▶ [Exercise brief] Look through the lines below and copy each one that includes "browser".

[Dataset entries]
- - - - -
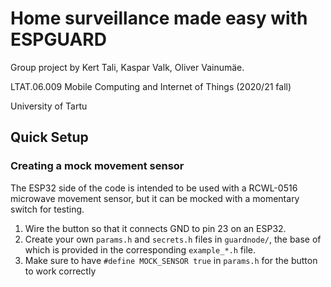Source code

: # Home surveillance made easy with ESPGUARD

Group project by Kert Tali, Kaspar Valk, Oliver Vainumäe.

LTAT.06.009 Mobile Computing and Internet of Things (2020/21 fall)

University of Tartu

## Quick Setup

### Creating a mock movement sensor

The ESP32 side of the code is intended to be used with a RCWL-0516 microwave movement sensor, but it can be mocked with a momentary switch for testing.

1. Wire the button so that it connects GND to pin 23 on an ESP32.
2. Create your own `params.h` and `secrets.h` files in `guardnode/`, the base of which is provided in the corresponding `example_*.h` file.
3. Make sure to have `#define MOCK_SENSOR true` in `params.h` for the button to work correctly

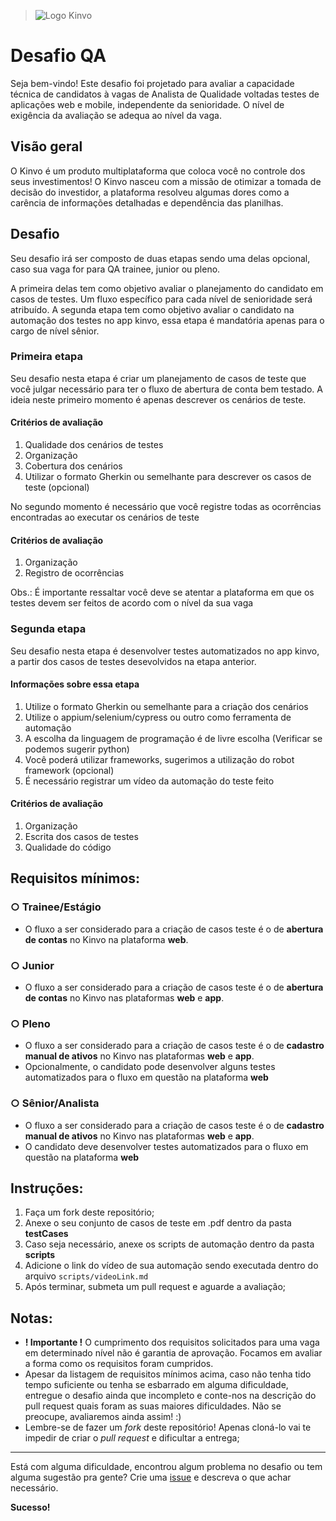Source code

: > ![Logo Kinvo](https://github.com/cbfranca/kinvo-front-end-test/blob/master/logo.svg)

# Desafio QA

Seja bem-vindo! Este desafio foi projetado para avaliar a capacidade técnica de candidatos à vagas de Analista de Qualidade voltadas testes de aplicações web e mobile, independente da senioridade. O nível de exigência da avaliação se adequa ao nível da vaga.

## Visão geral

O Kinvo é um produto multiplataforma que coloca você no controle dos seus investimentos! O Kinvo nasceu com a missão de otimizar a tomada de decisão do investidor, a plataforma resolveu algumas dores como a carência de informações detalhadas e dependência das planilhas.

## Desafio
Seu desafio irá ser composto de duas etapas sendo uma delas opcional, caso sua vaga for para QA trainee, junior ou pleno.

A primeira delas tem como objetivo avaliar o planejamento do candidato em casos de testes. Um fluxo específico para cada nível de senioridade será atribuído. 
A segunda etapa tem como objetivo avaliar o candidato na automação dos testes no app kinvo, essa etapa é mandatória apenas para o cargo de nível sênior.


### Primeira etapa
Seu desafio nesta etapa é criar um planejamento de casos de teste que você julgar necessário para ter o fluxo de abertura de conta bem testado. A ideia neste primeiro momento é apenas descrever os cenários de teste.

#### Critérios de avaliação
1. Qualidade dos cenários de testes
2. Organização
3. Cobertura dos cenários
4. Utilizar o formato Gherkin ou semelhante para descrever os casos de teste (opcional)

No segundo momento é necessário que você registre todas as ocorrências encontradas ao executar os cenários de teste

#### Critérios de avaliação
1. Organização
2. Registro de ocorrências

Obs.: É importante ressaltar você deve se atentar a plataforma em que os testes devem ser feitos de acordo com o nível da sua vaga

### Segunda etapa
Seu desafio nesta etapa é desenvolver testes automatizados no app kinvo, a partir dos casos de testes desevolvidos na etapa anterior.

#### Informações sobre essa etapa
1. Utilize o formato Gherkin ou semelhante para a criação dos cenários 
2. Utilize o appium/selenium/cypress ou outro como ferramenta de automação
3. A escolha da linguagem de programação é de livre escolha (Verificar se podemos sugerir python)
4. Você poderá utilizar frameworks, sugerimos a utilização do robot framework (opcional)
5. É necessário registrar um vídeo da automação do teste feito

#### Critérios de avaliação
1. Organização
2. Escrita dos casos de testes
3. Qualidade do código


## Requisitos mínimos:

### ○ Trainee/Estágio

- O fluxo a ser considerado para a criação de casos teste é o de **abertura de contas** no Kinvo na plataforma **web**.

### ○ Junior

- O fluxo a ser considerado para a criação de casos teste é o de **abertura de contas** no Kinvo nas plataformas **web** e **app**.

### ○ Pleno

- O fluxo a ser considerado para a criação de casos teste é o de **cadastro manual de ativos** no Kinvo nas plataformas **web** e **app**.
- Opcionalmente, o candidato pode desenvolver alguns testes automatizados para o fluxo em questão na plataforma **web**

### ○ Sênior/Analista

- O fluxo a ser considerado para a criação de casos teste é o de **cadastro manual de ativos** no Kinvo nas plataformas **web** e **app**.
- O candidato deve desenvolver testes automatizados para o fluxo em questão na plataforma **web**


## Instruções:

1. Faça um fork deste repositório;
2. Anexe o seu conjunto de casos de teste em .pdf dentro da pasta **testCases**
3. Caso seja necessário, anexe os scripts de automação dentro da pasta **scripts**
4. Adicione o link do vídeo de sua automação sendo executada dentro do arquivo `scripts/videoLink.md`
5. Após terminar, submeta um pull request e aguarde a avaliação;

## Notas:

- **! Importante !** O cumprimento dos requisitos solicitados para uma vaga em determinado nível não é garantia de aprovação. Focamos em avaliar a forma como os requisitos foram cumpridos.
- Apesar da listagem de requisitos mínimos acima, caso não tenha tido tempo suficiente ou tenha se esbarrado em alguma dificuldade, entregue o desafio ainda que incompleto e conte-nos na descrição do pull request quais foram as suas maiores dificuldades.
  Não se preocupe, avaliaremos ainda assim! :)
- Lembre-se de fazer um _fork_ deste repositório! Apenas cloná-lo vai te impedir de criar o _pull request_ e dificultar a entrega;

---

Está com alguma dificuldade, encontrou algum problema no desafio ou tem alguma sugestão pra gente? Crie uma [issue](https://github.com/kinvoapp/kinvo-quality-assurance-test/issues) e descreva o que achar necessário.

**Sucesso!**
- - - - -
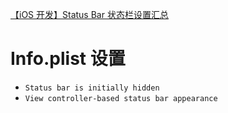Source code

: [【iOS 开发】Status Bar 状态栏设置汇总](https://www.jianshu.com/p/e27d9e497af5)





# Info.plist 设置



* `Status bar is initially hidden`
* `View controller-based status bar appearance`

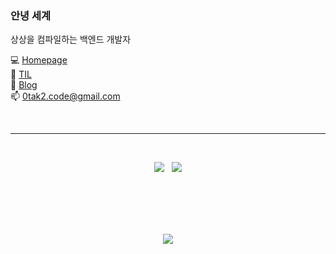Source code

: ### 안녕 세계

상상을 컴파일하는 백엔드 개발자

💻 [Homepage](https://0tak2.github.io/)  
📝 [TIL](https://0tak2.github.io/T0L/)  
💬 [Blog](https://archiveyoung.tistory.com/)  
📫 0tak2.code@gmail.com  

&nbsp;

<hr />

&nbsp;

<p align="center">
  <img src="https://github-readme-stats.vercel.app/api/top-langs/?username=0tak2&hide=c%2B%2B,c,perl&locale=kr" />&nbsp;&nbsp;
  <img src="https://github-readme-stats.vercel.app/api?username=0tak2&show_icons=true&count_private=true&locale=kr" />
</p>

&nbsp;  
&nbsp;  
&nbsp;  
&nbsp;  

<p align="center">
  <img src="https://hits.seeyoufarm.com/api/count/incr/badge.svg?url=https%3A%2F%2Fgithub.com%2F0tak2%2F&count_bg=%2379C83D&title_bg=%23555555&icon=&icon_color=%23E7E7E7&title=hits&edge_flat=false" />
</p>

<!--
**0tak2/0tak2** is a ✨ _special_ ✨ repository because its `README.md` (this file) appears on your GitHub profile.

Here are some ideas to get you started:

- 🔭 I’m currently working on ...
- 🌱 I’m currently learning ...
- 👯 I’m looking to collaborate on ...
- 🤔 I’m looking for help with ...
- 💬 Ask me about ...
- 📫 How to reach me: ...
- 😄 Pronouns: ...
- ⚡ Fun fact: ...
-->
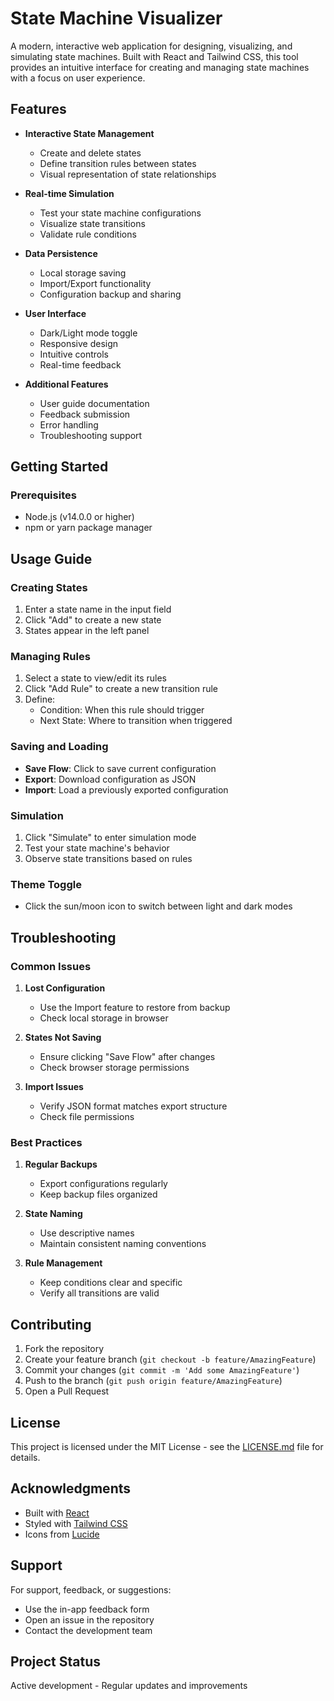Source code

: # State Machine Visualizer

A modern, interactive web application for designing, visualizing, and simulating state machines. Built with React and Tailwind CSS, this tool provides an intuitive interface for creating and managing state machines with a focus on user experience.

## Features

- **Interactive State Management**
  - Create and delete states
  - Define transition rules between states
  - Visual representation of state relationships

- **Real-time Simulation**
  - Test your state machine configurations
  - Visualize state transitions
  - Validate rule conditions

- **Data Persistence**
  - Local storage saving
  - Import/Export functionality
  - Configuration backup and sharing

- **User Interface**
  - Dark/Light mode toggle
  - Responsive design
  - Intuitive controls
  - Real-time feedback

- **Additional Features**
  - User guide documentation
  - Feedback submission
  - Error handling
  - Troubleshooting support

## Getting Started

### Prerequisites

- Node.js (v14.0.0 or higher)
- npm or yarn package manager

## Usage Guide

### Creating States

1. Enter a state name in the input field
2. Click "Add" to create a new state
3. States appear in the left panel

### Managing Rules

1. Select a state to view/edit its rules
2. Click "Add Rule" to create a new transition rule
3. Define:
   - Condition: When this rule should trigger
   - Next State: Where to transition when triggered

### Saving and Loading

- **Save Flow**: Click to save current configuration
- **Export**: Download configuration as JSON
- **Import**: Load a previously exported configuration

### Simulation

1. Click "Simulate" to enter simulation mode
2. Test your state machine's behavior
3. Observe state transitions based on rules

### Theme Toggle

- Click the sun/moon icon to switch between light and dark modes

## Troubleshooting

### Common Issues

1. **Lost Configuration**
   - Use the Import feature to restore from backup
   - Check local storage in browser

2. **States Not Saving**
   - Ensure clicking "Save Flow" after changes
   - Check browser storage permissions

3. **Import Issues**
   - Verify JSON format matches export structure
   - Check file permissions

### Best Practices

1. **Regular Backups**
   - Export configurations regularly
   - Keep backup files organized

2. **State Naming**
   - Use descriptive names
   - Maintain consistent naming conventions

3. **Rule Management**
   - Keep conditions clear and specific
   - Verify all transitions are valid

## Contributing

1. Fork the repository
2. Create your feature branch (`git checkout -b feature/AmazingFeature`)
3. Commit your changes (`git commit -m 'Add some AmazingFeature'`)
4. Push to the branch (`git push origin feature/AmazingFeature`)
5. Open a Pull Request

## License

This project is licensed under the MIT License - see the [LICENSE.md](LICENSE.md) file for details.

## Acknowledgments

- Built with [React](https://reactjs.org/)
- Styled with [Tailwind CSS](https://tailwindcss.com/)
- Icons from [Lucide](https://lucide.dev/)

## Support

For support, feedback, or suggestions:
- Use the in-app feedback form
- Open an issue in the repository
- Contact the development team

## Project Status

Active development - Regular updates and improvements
- - - - -
▶ [Problem solution]
   - Check local storage in browser
   - Check browser storage permissions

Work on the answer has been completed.